Kesimpulannya, jika anda pegang saham BBRI maka hold saja. Nah, sebenarnya dulu pada tahun 2015, Bank BNI (BBNI) juga pernah merilis LK Semester 1 di mana laba bersihnya tercatat Rp2.4 triliun, anjlok hingga 50% dibanding periode yang sama tahun 2014 sebesar Rp4.9 triliun, karena kenaikan CKPN dari Rp2.1 triliun menjadi Rp5.7 triliun, dan alhasil sahamnya juga ikut anjlok dari 3,500 di bulan Mei hingga mentok di 2,000 di bulan September, seiring koreksi pasar ketika itu di mana IHSG juga turun signifikan.
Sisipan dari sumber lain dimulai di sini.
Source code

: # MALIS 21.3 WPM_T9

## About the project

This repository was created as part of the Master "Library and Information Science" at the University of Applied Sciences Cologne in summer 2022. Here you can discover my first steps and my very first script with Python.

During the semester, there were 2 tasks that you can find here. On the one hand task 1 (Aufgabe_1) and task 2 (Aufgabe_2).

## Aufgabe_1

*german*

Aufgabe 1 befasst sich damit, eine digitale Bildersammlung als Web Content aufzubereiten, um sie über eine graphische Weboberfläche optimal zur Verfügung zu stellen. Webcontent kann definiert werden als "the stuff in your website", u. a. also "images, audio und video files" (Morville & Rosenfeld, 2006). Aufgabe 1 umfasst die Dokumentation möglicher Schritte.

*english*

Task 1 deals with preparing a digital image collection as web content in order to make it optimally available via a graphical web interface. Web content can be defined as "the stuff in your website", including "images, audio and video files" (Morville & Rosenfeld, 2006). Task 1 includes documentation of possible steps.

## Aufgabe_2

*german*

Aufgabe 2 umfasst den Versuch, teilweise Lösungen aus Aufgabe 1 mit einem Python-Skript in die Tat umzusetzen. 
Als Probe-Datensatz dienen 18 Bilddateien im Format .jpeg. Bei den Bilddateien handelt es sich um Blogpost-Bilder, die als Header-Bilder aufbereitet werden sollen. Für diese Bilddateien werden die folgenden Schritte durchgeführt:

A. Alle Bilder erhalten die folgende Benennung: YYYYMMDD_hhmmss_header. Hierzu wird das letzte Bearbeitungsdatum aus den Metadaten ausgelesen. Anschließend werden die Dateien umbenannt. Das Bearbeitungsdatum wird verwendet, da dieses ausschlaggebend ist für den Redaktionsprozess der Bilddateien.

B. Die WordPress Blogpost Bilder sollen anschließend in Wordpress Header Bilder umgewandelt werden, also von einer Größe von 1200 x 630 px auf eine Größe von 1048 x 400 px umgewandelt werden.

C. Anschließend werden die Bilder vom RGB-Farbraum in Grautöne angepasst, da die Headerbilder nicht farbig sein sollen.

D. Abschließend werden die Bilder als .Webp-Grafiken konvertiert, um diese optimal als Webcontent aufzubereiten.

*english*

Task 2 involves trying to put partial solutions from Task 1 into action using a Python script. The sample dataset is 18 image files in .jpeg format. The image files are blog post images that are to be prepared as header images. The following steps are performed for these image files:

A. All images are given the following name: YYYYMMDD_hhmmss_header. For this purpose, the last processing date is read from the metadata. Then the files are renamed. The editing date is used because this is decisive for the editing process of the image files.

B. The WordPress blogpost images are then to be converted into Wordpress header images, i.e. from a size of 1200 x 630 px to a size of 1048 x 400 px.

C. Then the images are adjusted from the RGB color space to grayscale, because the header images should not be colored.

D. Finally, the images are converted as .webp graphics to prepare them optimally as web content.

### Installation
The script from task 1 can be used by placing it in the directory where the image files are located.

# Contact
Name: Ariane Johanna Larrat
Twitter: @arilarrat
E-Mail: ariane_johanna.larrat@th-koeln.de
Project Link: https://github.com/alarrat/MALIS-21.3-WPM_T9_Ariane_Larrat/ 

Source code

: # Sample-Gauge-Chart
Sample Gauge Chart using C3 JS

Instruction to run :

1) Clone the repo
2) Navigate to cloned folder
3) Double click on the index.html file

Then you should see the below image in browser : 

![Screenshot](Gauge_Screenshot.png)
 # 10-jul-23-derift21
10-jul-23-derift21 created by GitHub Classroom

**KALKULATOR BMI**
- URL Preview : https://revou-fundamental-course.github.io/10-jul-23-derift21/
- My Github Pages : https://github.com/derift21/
Namun di LK-LK berikutnya maka kinerja BBNI kembali pulih, dan di tahun penuh 2015 tersebut perusahaan akhirnya mencatat laba bersih Rp9.1 triliun, alias masih turun dibanding Rp10.8 triliun di tahun sebelumnya, tapi turunnya gak sampai 50% juga. Kemudian memasuki 2016-nya, laba BBNI naik lagi, sampai sekarang. Sedangkan sahamnya? Ya juga sama naik lagi sampai sekarang. Dulu sudah pernah kita bahas disini.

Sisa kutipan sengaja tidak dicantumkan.